**WHAT IS NEEDED:** Show each line from the records below in which the word "Tyler" occurs.

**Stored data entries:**
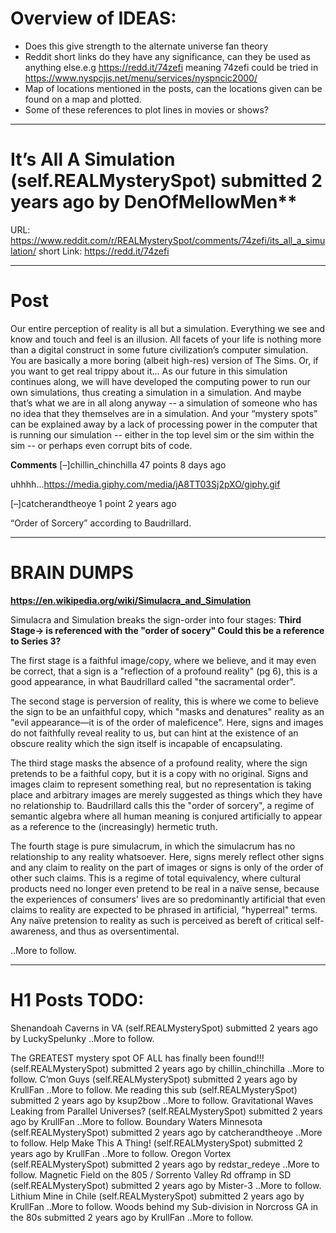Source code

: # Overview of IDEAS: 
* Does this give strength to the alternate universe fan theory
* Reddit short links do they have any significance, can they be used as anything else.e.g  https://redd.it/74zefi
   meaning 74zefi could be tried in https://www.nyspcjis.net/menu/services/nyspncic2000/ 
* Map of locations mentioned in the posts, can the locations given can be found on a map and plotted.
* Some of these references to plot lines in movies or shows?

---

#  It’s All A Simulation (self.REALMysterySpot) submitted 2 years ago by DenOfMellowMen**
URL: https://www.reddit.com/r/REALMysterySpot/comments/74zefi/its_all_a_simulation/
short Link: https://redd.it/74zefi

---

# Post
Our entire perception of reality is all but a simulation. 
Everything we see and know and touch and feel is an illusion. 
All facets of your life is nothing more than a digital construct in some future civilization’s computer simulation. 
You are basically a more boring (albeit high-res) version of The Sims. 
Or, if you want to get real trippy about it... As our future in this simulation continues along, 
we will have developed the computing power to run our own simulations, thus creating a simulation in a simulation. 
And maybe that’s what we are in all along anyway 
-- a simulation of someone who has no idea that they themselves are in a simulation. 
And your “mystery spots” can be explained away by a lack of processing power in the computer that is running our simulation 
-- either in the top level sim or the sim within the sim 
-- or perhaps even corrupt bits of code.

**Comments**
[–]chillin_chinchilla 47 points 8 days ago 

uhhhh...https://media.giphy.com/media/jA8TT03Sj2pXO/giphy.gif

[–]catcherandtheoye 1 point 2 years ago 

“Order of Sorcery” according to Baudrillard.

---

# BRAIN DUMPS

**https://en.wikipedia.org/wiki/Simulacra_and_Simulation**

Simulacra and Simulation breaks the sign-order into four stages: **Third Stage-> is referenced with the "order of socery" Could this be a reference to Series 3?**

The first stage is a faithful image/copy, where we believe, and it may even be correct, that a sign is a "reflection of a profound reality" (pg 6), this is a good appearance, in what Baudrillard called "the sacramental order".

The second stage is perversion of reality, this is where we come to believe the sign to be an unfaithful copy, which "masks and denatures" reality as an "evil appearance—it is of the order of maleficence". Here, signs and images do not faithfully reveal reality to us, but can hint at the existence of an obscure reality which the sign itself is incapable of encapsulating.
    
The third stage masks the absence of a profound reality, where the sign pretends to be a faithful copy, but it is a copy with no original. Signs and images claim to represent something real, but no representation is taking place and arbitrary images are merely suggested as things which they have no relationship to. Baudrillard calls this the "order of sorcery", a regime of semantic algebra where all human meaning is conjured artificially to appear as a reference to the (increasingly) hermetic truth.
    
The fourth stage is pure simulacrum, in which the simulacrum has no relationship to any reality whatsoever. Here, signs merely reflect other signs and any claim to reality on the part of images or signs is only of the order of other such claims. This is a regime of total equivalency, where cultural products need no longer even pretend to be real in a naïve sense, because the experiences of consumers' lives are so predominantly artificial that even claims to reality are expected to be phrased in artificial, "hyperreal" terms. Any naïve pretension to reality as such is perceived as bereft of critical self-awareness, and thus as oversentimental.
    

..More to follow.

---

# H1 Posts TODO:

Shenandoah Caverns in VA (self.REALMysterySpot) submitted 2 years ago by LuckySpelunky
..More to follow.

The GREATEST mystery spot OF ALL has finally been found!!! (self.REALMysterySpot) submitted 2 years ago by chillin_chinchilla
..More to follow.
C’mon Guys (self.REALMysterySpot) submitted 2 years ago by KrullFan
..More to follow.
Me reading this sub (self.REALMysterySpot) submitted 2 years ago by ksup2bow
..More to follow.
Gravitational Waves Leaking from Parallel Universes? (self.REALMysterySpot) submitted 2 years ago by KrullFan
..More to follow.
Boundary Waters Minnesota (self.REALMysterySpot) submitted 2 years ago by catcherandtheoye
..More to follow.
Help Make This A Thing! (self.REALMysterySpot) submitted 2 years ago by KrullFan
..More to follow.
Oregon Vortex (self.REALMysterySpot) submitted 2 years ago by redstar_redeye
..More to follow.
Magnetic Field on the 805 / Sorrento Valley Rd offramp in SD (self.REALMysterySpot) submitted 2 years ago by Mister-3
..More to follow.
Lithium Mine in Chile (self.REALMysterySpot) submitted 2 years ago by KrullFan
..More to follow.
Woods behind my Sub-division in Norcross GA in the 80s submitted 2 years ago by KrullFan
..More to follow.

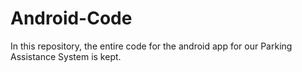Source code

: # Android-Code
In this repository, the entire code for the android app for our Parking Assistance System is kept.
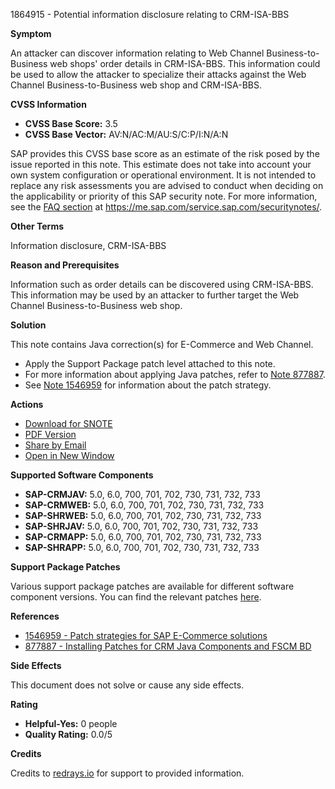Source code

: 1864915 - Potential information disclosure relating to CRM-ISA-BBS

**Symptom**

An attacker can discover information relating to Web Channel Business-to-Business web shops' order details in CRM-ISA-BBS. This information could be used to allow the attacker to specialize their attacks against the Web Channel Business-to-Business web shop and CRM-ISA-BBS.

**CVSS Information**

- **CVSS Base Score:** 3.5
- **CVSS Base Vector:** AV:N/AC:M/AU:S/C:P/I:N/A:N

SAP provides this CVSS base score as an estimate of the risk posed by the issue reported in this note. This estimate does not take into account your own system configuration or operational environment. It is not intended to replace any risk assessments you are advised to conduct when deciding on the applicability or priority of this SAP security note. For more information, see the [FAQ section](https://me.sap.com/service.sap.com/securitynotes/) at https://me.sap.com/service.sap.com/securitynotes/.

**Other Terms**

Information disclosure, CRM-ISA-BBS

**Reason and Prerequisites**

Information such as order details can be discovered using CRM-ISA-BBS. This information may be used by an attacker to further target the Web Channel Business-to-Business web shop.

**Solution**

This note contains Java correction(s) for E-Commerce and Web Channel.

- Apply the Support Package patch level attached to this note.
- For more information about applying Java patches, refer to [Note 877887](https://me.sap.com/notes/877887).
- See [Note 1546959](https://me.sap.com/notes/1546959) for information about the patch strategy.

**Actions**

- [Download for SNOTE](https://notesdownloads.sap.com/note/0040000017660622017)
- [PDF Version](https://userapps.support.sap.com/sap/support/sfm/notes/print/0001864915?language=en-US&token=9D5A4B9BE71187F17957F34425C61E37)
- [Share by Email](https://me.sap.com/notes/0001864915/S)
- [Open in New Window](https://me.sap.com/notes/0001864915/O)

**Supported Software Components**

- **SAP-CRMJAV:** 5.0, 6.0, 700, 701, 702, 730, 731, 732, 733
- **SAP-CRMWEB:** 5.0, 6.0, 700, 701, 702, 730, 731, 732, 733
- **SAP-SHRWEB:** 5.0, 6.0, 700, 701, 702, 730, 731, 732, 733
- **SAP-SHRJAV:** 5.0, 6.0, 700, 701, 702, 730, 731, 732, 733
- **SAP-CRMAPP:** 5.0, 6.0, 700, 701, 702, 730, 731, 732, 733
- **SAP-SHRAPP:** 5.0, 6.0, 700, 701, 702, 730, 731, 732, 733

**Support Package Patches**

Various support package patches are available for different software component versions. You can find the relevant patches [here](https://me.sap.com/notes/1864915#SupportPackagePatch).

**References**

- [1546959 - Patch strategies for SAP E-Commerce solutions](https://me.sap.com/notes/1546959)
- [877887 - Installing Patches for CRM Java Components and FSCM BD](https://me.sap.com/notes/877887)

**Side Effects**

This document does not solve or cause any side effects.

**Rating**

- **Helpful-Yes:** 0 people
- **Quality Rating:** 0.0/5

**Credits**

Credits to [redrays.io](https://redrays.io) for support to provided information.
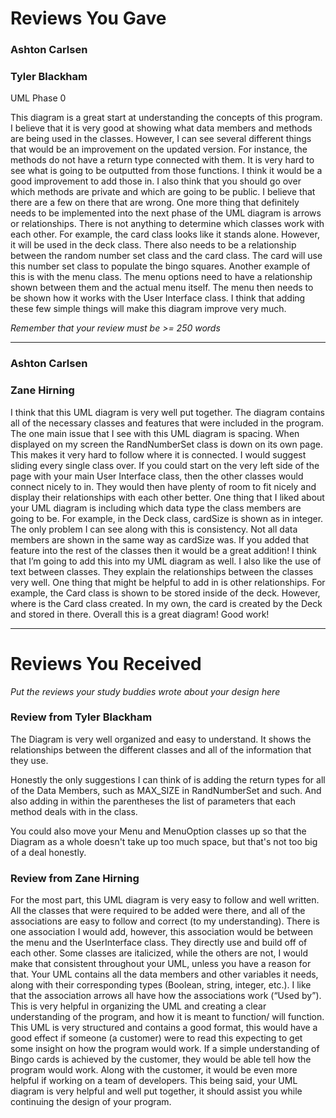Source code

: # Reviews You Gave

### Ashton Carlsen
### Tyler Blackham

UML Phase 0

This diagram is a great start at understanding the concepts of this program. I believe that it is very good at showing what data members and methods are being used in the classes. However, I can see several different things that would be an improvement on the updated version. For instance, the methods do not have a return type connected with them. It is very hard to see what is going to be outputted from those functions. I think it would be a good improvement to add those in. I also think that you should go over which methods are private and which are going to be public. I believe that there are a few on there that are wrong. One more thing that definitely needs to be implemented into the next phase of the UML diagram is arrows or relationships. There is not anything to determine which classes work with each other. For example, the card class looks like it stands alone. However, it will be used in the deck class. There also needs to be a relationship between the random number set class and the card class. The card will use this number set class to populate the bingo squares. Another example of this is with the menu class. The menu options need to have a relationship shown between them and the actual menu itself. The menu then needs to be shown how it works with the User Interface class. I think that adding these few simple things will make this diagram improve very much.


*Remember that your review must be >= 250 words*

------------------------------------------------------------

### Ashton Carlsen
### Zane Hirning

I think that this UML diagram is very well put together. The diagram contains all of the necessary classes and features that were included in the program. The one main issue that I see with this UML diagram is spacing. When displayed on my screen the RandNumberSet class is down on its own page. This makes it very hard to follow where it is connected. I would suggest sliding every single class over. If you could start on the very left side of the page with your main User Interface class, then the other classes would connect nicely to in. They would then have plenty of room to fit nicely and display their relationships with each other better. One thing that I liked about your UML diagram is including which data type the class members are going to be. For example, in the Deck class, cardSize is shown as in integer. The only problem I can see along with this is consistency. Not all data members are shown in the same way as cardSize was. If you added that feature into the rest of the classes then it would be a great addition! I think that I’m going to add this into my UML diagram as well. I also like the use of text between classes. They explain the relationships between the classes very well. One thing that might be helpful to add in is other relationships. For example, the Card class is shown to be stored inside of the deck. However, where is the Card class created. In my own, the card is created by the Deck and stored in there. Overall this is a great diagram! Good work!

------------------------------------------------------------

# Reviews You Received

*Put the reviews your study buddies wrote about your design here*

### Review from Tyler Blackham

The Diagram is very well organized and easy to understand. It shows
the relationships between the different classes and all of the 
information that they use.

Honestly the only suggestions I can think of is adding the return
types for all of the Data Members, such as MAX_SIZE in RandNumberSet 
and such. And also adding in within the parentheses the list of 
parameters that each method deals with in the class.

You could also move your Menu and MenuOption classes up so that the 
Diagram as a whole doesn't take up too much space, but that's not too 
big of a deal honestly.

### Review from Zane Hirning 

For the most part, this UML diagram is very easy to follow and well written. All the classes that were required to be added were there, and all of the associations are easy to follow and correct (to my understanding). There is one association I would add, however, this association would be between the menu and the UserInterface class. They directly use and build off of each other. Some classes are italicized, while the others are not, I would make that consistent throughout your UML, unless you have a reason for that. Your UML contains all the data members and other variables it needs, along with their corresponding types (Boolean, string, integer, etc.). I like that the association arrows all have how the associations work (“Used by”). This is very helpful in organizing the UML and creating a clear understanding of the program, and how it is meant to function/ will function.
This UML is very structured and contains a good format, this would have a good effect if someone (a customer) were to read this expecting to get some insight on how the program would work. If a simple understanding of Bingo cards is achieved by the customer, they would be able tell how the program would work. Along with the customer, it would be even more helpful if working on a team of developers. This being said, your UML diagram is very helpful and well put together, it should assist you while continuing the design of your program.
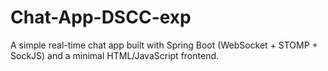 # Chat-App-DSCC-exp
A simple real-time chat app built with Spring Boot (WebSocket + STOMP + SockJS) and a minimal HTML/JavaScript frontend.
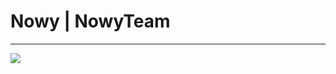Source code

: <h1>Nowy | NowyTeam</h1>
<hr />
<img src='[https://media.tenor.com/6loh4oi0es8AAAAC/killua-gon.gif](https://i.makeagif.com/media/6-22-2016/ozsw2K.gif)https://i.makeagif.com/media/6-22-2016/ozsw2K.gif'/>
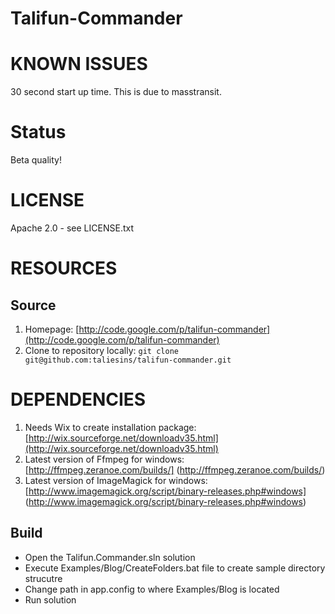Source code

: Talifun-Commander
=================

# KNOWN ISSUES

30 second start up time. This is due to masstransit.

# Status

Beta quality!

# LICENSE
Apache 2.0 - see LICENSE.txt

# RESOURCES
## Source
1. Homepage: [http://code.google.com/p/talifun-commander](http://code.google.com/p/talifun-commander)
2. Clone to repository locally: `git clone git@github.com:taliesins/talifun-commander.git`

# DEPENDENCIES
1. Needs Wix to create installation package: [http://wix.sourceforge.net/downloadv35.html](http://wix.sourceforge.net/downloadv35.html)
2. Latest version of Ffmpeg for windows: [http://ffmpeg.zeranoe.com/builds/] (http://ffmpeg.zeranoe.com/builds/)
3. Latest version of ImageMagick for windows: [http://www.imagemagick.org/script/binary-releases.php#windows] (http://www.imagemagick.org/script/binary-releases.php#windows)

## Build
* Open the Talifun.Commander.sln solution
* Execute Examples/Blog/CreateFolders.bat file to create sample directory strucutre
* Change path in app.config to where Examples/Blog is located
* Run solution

**RESULT:**
### Tyler Blackham
### Review from Tyler Blackham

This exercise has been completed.